As a journalist, I was already stirred by what he had told me. I was overwhelmed by his honesty and courage. It struck me that his life was a testament to the human spirit.

From there, we followed Fred as he drove along a road until he stopped at the ruins of the 24-foot by 24-foot log home where he was born in 1933 on Christmas Day. He was one of 11 kids, only five of whom survived childhood. Four siblings – two sets of twins – died of smallpox.

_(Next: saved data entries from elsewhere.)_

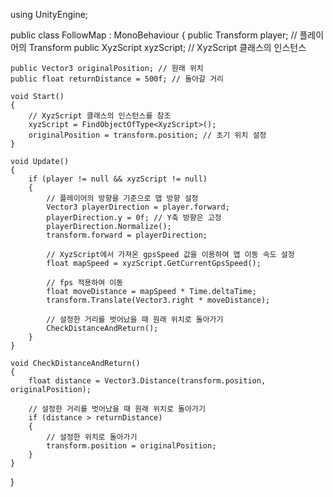 using UnityEngine;

public class FollowMap : MonoBehaviour
{
    public Transform player; // 플레이어의 Transform
    public XyzScript xyzScript; // XyzScript 클래스의 인스턴스

    public Vector3 originalPosition; // 원래 위치
    public float returnDistance = 500f; // 돌아갈 거리

    void Start()
    {
        // XyzScript 클래스의 인스턴스를 참조
        xyzScript = FindObjectOfType<XyzScript>();
        originalPosition = transform.position; // 초기 위치 설정
    }

    void Update()
    {
        if (player != null && xyzScript != null)
        {
            // 플레이어의 방향을 기준으로 맵 방향 설정
            Vector3 playerDirection = player.forward;
            playerDirection.y = 0f; // Y축 방향은 고정
            playerDirection.Normalize();
            transform.forward = playerDirection;

            // XyzScript에서 가져온 gpsSpeed 값을 이용하여 맵 이동 속도 설정
            float mapSpeed = xyzScript.GetCurrentGpsSpeed();

            // fps 적용하여 이동
            float moveDistance = mapSpeed * Time.deltaTime;
            transform.Translate(Vector3.right * moveDistance);

            // 설정한 거리를 벗어났을 때 원래 위치로 돌아가기
            CheckDistanceAndReturn();
        }
    }

    void CheckDistanceAndReturn()
    {
        float distance = Vector3.Distance(transform.position, originalPosition);

        // 설정한 거리를 벗어났을 때 원래 위치로 돌아가기
        if (distance > returnDistance)
        {
            // 설정한 위치로 돌아가기
            transform.position = originalPosition;
        }
    }
}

“The beginning of my life was here,” he said as tears streamed down. “My mom and dad lived in that house. Oh, I can’t believe it. I can still see them.”

Then he took us down an embankment to the edge of the slough where his grandfather, a deaf mute, taught him to skate and play hockey. We walked with him out onto the ice. We shivered as wind whistled through spruce trees his parents had planted nearly 100 years earlier.

“My grandpa used to haul me down that trail in a toboggan over there,” he said pointing. He began to sob. “I don’t know if the old man ever saw a hockey game, but I wonder if he visualized the future of my life. I fulfilled his dreams.”

Jason and I returned to our car, both moved by what we had just witnessed. Fred stood there for a while alone in the middle. My eyes filled with tears as I looked out the window and watched.

A short time later we attended the Cree Nation’s annual Christmas Party and were treated to a turkey and ham supper. Fred, a former chief and band councillor for 30 years, said the opening prayer.

In the afternoon, he drove us in his truck up an icy hill so steep that it seemed like it could only be climbed by a mountain goat. At the top there is a monument to people taken from their parents and sent to residential schools.

“For the child taken, and parents and grandparents left behind,” the words on the memorial began.

Established in the 1880s, Canada’s residential school system operated for more than 100 years. Because of it, lives were stolen and families were ripped apart. A Truth and Reconciliation Commission was convened in 2008 and accepted testimony from victims, including Fred, for nearly five years. In a final report in 2016, it said the atrocities committed within those schools had resulted in a form of cultural genocide.

We stood in silence at the top of the hill. It was nearly -40C and the wind whipped around us. There was no need to speak. Goosebumps rose on my arms, and the hair stood up on the back of my neck. I am not religious, but this was a spiritual place.

I have been a journalist for 40 years. I have never had a day like that one with Fred. He died this week from COVID-19 at age 86. I can’t thank him enough for sharing his time with me. Godspeed.